Work instructions: Where does the string "results" appear in the material? Copy each line that holds it.

Extracted entries:
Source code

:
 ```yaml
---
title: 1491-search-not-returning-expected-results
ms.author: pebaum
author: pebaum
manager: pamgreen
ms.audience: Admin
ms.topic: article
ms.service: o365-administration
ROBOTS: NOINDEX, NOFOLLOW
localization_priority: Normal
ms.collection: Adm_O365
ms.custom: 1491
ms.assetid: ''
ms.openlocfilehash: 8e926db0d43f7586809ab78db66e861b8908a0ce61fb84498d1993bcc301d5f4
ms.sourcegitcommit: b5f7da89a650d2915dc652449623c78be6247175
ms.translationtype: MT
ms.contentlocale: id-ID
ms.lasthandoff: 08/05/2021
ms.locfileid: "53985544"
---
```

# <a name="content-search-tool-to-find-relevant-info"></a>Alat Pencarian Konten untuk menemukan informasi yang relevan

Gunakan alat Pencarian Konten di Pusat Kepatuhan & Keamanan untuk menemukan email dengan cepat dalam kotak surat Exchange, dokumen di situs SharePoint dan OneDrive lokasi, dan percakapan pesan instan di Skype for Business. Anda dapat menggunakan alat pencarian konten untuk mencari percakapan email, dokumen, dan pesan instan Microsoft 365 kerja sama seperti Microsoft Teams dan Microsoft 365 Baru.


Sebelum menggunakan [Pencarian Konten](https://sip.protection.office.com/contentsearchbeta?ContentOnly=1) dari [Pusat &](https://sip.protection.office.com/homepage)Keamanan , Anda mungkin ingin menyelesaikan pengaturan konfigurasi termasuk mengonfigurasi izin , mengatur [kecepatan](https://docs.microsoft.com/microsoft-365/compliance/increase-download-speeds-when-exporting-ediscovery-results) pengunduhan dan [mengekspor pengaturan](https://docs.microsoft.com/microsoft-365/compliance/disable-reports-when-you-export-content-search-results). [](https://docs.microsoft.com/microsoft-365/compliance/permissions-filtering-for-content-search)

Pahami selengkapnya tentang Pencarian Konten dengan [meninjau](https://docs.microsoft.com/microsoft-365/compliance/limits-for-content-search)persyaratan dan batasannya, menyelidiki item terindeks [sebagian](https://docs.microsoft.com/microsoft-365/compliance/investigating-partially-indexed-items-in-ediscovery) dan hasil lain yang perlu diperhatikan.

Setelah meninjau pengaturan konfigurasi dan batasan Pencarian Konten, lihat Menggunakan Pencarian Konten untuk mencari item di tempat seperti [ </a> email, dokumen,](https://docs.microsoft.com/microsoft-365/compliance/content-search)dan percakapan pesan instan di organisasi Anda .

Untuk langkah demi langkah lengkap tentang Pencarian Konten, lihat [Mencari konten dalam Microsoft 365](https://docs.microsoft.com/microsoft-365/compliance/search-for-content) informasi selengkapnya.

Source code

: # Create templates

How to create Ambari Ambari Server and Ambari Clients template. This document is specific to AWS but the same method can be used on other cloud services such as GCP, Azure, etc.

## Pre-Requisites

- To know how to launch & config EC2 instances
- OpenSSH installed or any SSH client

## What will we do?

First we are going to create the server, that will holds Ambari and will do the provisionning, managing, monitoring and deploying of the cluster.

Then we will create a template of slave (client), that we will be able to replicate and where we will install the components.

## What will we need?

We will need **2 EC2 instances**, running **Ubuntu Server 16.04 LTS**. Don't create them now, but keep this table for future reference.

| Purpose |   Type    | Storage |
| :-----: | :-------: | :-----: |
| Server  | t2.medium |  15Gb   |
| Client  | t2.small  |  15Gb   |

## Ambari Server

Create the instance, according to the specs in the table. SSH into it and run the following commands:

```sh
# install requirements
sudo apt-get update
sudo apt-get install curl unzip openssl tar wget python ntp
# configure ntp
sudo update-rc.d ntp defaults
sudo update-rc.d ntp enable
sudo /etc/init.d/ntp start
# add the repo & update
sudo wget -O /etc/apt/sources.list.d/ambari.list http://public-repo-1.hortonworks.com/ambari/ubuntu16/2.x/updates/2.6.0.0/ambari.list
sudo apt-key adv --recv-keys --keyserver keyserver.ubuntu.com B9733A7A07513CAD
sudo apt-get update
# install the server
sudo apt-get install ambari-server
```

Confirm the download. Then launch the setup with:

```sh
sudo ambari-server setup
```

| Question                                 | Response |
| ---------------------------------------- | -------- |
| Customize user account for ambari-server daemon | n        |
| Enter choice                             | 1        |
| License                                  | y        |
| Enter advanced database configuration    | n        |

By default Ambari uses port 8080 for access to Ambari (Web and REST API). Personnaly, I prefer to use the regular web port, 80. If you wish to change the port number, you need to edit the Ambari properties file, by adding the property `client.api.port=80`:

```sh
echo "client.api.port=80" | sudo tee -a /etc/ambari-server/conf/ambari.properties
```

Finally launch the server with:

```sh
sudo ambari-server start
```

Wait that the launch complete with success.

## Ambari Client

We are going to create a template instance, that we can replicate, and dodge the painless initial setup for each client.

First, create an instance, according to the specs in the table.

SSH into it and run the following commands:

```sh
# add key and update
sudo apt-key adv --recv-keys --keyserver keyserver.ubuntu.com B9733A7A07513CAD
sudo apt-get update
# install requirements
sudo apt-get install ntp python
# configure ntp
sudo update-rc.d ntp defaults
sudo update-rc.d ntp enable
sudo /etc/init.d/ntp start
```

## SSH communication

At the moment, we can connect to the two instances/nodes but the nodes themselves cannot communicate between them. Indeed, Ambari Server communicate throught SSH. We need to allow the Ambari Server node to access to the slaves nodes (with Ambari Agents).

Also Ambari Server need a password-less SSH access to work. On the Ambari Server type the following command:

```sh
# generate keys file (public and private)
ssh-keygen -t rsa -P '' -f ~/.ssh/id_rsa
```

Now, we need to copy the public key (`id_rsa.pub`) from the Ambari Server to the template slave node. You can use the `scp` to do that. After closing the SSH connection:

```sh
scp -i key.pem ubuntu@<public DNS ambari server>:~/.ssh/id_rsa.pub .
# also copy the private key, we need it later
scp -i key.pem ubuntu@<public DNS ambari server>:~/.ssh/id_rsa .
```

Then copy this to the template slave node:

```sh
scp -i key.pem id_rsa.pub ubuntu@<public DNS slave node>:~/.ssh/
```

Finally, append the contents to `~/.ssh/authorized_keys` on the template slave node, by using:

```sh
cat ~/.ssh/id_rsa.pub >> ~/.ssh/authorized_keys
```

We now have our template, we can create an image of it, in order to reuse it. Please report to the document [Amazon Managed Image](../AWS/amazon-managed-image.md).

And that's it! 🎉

Result of this task:
title: 1491-search-not-returning-expected-results
Sebelum menggunakan [Pencarian Konten](https://sip.protection.office.com/contentsearchbeta?ContentOnly=1) dari [Pusat &](https://sip.protection.office.com/homepage)Keamanan , Anda mungkin ingin menyelesaikan pengaturan konfigurasi termasuk mengonfigurasi izin , mengatur [kecepatan](https://docs.microsoft.com/microsoft-365/compliance/increase-download-speeds-when-exporting-ediscovery-results) pengunduhan dan [mengekspor pengaturan](https://docs.microsoft.com/microsoft-365/compliance/disable-reports-when-you-export-content-search-results). [](https://docs.microsoft.com/microsoft-365/compliance/permissions-filtering-for-content-search)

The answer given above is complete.